*** Block opens ***

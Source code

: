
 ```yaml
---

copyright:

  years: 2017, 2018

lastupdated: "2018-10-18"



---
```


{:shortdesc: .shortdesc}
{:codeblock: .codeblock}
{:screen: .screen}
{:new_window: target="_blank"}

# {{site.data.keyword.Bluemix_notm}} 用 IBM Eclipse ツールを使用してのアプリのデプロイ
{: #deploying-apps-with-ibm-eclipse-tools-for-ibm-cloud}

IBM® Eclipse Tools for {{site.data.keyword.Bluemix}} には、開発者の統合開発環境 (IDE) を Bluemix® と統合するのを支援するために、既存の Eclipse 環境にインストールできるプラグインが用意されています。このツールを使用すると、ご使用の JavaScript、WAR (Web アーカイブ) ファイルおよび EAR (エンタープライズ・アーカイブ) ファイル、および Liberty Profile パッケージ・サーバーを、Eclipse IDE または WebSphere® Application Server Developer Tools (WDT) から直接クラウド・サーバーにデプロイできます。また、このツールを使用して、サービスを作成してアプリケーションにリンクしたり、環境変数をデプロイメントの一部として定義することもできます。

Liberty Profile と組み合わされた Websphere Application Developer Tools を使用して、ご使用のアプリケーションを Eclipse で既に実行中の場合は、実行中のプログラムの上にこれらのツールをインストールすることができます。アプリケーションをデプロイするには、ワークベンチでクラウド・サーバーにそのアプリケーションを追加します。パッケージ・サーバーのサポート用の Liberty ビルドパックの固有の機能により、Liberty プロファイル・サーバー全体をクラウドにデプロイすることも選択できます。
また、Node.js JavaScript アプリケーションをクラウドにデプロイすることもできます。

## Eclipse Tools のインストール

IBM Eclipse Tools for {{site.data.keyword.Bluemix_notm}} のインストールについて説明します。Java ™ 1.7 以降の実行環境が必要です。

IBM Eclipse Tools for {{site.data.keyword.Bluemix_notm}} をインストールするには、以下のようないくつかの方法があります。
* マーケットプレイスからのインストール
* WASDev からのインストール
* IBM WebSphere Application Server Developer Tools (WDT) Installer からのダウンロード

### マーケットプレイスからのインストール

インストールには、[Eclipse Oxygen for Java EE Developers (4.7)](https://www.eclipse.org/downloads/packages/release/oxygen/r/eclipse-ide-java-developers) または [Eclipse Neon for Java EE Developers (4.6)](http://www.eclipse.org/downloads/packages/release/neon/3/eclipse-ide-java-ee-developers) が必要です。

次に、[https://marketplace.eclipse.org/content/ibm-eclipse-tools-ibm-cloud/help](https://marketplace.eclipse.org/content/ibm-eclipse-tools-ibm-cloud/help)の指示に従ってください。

*** Block closes ***

(EXERCISE GOAL) In full and without error, restate the data.

(REPLY)
Source code

:
 ```yaml
---

copyright:

  years: 2017, 2018

lastupdated: "2018-10-18"



---
```


{:shortdesc: .shortdesc}
{:codeblock: .codeblock}
{:screen: .screen}
{:new_window: target="_blank"}

# {{site.data.keyword.Bluemix_notm}} 用 IBM Eclipse ツールを使用してのアプリのデプロイ
{: #deploying-apps-with-ibm-eclipse-tools-for-ibm-cloud}

IBM® Eclipse Tools for {{site.data.keyword.Bluemix}} には、開発者の統合開発環境 (IDE) を Bluemix® と統合するのを支援するために、既存の Eclipse 環境にインストールできるプラグインが用意されています。このツールを使用すると、ご使用の JavaScript、WAR (Web アーカイブ) ファイルおよび EAR (エンタープライズ・アーカイブ) ファイル、および Liberty Profile パッケージ・サーバーを、Eclipse IDE または WebSphere® Application Server Developer Tools (WDT) から直接クラウド・サーバーにデプロイできます。また、このツールを使用して、サービスを作成してアプリケーションにリンクしたり、環境変数をデプロイメントの一部として定義することもできます。

Liberty Profile と組み合わされた Websphere Application Developer Tools を使用して、ご使用のアプリケーションを Eclipse で既に実行中の場合は、実行中のプログラムの上にこれらのツールをインストールすることができます。アプリケーションをデプロイするには、ワークベンチでクラウド・サーバーにそのアプリケーションを追加します。パッケージ・サーバーのサポート用の Liberty ビルドパックの固有の機能により、Liberty プロファイル・サーバー全体をクラウドにデプロイすることも選択できます。
また、Node.js JavaScript アプリケーションをクラウドにデプロイすることもできます。

## Eclipse Tools のインストール

IBM Eclipse Tools for {{site.data.keyword.Bluemix_notm}} のインストールについて説明します。Java ™ 1.7 以降の実行環境が必要です。

IBM Eclipse Tools for {{site.data.keyword.Bluemix_notm}} をインストールするには、以下のようないくつかの方法があります。
* マーケットプレイスからのインストール
* WASDev からのインストール
* IBM WebSphere Application Server Developer Tools (WDT) Installer からのダウンロード

### マーケットプレイスからのインストール

インストールには、[Eclipse Oxygen for Java EE Developers (4.7)](https://www.eclipse.org/downloads/packages/release/oxygen/r/eclipse-ide-java-developers) または [Eclipse Neon for Java EE Developers (4.6)](http://www.eclipse.org/downloads/packages/release/neon/3/eclipse-ide-java-ee-developers) が必要です。

次に、[https://marketplace.eclipse.org/content/ibm-eclipse-tools-ibm-cloud/help](https://marketplace.eclipse.org/content/ibm-eclipse-tools-ibm-cloud/help)の指示に従ってください。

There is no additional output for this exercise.